_Exercise description_
Exact copy, pictures excluded: please retype the lines from the start of the material through the line containing "综合来看，2级新型军舰长宽比", both ends included, and nothing more.

_Task inputs_
☆ ☆ ☆
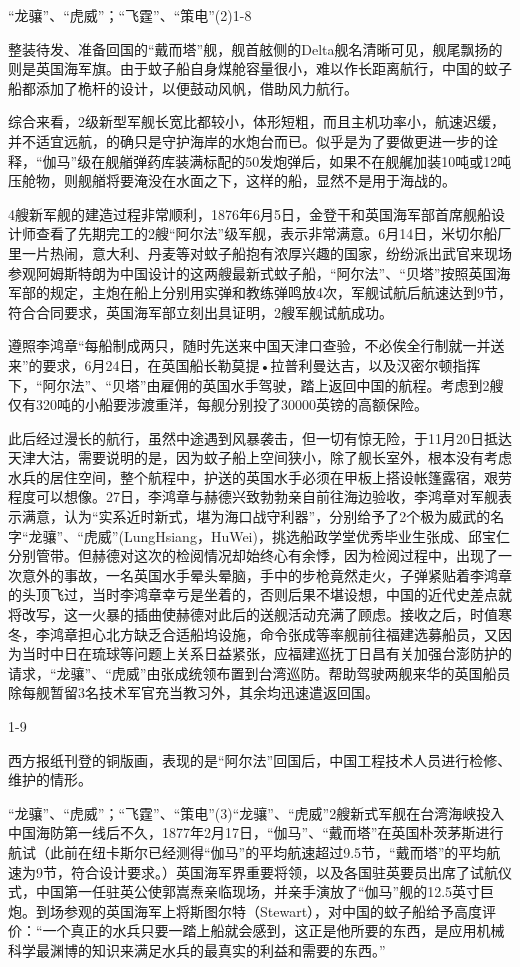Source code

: \documentclass[12pt,UTF8]{ctexbook}
\begin{document}
“龙骧”、“虎威”；“飞霆”、“策电”(2)1-8

整装待发、准备回国的“戴而塔”舰，舰首舷侧的Delta舰名清晰可见，舰尾飘扬的则是英国海军旗。由于蚊子船自身煤舱容量很小，难以作长距离航行，中国的蚊子船都添加了桅杆的设计，以便鼓动风帆，借助风力航行。

综合来看，2级新型军舰长宽比都较小，体形短粗，而且主机功率小，航速迟缓，并不适宜远航，的确只是守护海岸的水炮台而已。似乎是为了要做更进一步的诠释，“伽马”级在舰艏弹药库装满标配的50发炮弹后，如果不在舰艉加装10吨或12吨压舱物，则舰艏将要淹没在水面之下，这样的船，显然不是用于海战的。

4艘新军舰的建造过程非常顺利，1876年6月5日，金登干和英国海军部首席舰船设计师查看了先期完工的2艘“阿尔法”级军舰，表示非常满意。6月14日，米切尔船厂里一片热闹，意大利、丹麦等对蚊子船抱有浓厚兴趣的国家，纷纷派出武官来现场参观阿姆斯特朗为中国设计的这两艘最新式蚊子船，“阿尔法”、“贝塔”按照英国海军部的规定，主炮在船上分别用实弹和教练弹鸣放4次，军舰试航后航速达到9节，符合合同要求，英国海军部立刻出具证明，2艘军舰试航成功。

遵照李鸿章“每船制成两只，随时先送来中国天津口查验，不必俟全行制就一并送来”的要求，6月24日，在英国船长勒莫提•拉普利曼达吉，以及汉密尔顿指挥下，“阿尔法”、“贝塔”由雇佣的英国水手驾驶，踏上返回中国的航程。考虑到2艘仅有320吨的小船要涉渡重洋，每舰分别投了30000英镑的高额保险。

此后经过漫长的航行，虽然中途遇到风暴袭击，但一切有惊无险，于11月20日抵达天津大沽，需要说明的是，因为蚊子船上空间狭小，除了舰长室外，根本没有考虑水兵的居住空间，整个航程中，护送的英国水手必须在甲板上搭设帐篷露宿，艰劳程度可以想像。27日，李鸿章与赫德兴致勃勃亲自前往海边验收，李鸿章对军舰表示满意，认为“实系近时新式，堪为海口战守利器”，分别给予了2个极为威武的名字“龙骧”、“虎威”(LungHsiang，HuWei)，挑选船政学堂优秀毕业生张成、邱宝仁分别管带。但赫德对这次的检阅情况却始终心有余悸，因为检阅过程中，出现了一次意外的事故，一名英国水手晕头晕脑，手中的步枪竟然走火，子弹紧贴着李鸿章的头顶飞过，当时李鸿章幸亏是坐着的，否则后果不堪设想，中国的近代史差点就将改写，这一火暴的插曲使赫德对此后的送舰活动充满了顾虑。接收之后，时值寒冬，李鸿章担心北方缺乏合适船坞设施，命令张成等率舰前往福建选募船员，又因为当时中日在琉球等问题上关系日益紧张，应福建巡抚丁日昌有关加强台澎防护的请求，“龙骧”、“虎威”由张成统领布置到台湾巡防。帮助驾驶两舰来华的英国船员除每舰暂留3名技术军官充当教习外，其余均迅速遣返回国。

1-9

西方报纸刊登的铜版画，表现的是“阿尔法”回国后，中国工程技术人员进行检修、维护的情形。

“龙骧”、“虎威”；“飞霆”、“策电”(3)“龙骧”、“虎威”2艘新式军舰在台湾海峡投入中国海防第一线后不久，1877年2月17日，“伽马”、“戴而塔”在英国朴茨茅斯进行航试（此前在纽卡斯尔已经测得“伽马”的平均航速超过9.5节，“戴而塔”的平均航速为9节，符合设计要求。）英国海军界重要将领，以及各国驻英要员出席了试航仪式，中国第一任驻英公使郭嵩焘亲临现场，并亲手演放了“伽马”舰的12.5英寸巨炮。到场参观的英国海军上将斯图尔特（Stewart），对中国的蚊子船给予高度评价：“一个真正的水兵只要一踏上船就会感到，这正是他所要的东西，是应用机械科学最渊博的知识来满足水兵的最真实的利益和需要的东西。”
\end{document}
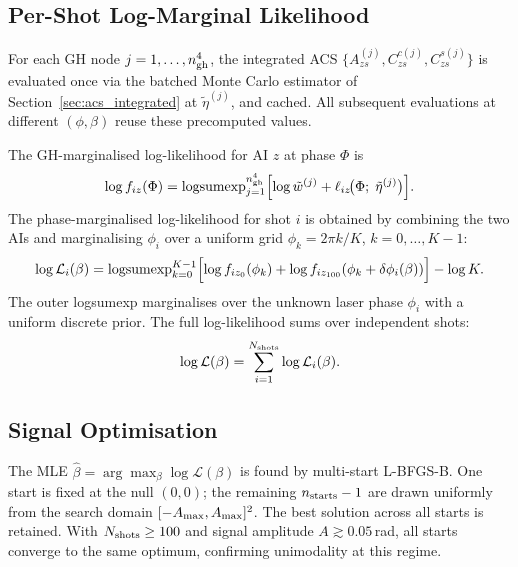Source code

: \documentclass[11pt,a4paper]{article}
\begin{document}
\subsection{Per-Shot Log-Marginal Likelihood}
\label{sec:shot_logmarg}

For each GH node $j=1,\ldots,n_{\rm gh}^4$, the integrated ACS
$\{A^{(j)}_{zs},C^{c(j)}_{zs},C^{s(j)}_{zs}\}$ is evaluated once via the
batched Monte Carlo estimator of Section~\ref{sec:acs_integrated} at
$\tilde\eta^{(j)}$, and cached.  All subsequent evaluations at different
$(\phi,\beta)$ reuse these precomputed values.

The GH-marginalised log-likelihood for AI $z$ at phase $\Phi$ is
\begin{equation}
  \log f_{iz}(\Phi)
  =\operatorname{logsumexp}_{j=1}^{n_{\rm gh}^4}
    \Bigl[\log\tilde w^{(j)}+\ell_{iz}\!\bigl(\Phi;\;\tilde\eta^{(j)}\bigr)\Bigr].
  \label{eq:logf_iz}
\end{equation}
The phase-marginalised log-likelihood for shot $i$ is obtained by combining
the two AIs and marginalising $\phi_i$ over a uniform grid
$\phi_k=2\pi k/K$, $k=0,\ldots,K-1$:
\begin{equation}
  \log\mathcal{L}_i(\beta)
  =\operatorname{logsumexp}_{k=0}^{K-1}
    \Bigl[\log f_{iz_0}(\phi_k)
    +\log f_{iz_{100}}(\phi_k+\delta\phi_i(\beta))\Bigr]-\log K.
  \label{eq:logLi}
\end{equation}
The outer logsumexp marginalises over the unknown laser phase $\phi_i$ with a
uniform discrete prior.  The full log-likelihood sums over independent shots:
\begin{equation}
  \log\mathcal{L}(\beta)=\sum_{i=1}^{N_{\rm shots}}\log\mathcal{L}_i(\beta).
  \label{eq:logLfull_gh}
\end{equation}

\subsection{Signal Optimisation}
\label{sec:signal_opt_gh}

The MLE $\hat\beta=\arg\max_\beta\log\mathcal{L}(\beta)$ is found by
multi-start L-BFGS-B.  One start is fixed at the null $(0,0)$; the remaining
$n_{\rm starts}-1$ are drawn uniformly from the search domain
$[-A_{\rm max},A_{\rm max}]^2$.  The best solution across all starts is
retained.  With $N_{\rm shots}\ge100$ and signal amplitude
$A\gtrsim0.05$\,rad, all starts converge to the same optimum, confirming
unimodality at this regime.
\end{document}

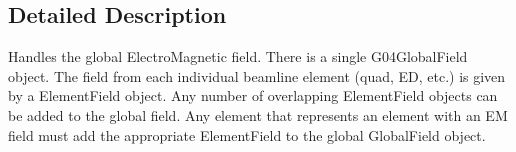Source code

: \subsection{Detailed Description}
Handles the global Electro\-Magnetic field. There is a single G04\-Global\-Field object. The field from each individual beamline element (quad, E\-D, etc.) is given by a Element\-Field object. Any number of overlapping Element\-Field objects can be added to the global field. Any element that represents an element with an E\-M field must add the appropriate Element\-Field to the global Global\-Field object. 
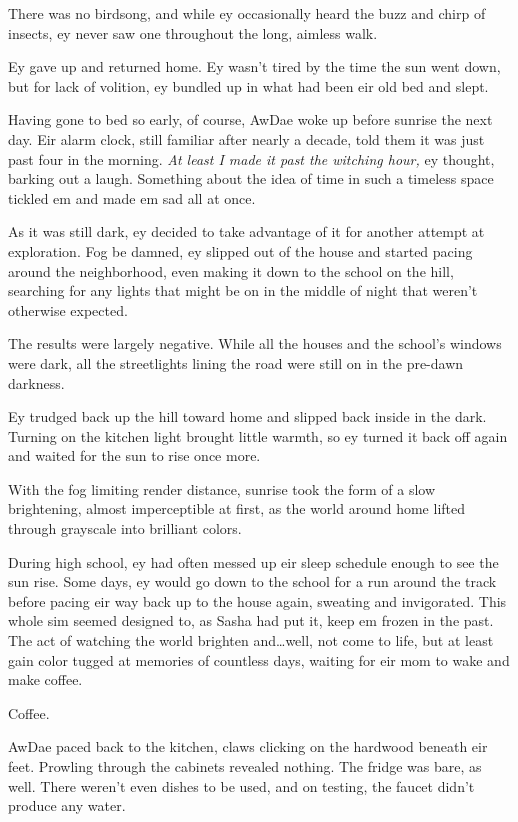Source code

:There was no birdsong, and while ey occasionally heard the buzz and chirp of insects, ey never saw one throughout the long, aimless walk.

Ey gave up and returned home. Ey wasn't tired by the time the sun went down, but for lack of volition, ey bundled up in what had been eir old bed and slept.

Having gone to bed so early, of course, AwDae woke up before sunrise the next day. Eir alarm clock, still familiar after nearly a decade, told them it was just past four in the morning. \emph{At least I made it past the witching hour,} ey thought, barking out a laugh. Something about the idea of time in such a timeless space tickled em and made em sad all at once.

As it was still dark, ey decided to take advantage of it for another attempt at exploration. Fog be damned, ey slipped out of the house and started pacing around the neighborhood, even making it down to the school on the hill, searching for any lights that might be on in the middle of night that weren't otherwise expected.

The results were largely negative. While all the houses and the school's windows were dark, all the streetlights lining the road were still on in the pre-dawn darkness.

Ey trudged back up the hill toward home and slipped back inside in the dark. Turning on the kitchen light brought little warmth, so ey turned it back off again and waited for the sun to rise once more.

With the fog limiting render distance, sunrise took the form of a slow brightening, almost imperceptible at first, as the world around home lifted through grayscale into brilliant colors.

During high school, ey had often messed up eir sleep schedule enough to see the sun rise. Some days, ey would go down to the school for a run around the track before pacing eir way back up to the house again, sweating and invigorated. This whole sim seemed designed to, as Sasha had put it, keep em frozen in the past. The act of watching the world brighten and\ldots{}well, not come to life, but at least gain color tugged at memories of countless days, waiting for eir mom to wake and make coffee.

Coffee.

AwDae paced back to the kitchen, claws clicking on the hardwood beneath eir feet. Prowling through the cabinets revealed nothing. The fridge was bare, as well. There weren't even dishes to be used, and on testing, the faucet didn't produce any water.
☆ ☆ ☆
_Task answer_
Source code

: \documentclass[12pt,UTF8]{ctexbook}
\begin{document}
“龙骧”、“虎威”；“飞霆”、“策电”(2)1-8

整装待发、准备回国的“戴而塔”舰，舰首舷侧的Delta舰名清晰可见，舰尾飘扬的则是英国海军旗。由于蚊子船自身煤舱容量很小，难以作长距离航行，中国的蚊子船都添加了桅杆的设计，以便鼓动风帆，借助风力航行。

综合来看，2级新型军舰长宽比都较小，体形短粗，而且主机功率小，航速迟缓，并不适宜远航，的确只是守护海岸的水炮台而已。似乎是为了要做更进一步的诠释，“伽马”级在舰艏弹药库装满标配的50发炮弹后，如果不在舰艉加装10吨或12吨压舱物，则舰艏将要淹没在水面之下，这样的船，显然不是用于海战的。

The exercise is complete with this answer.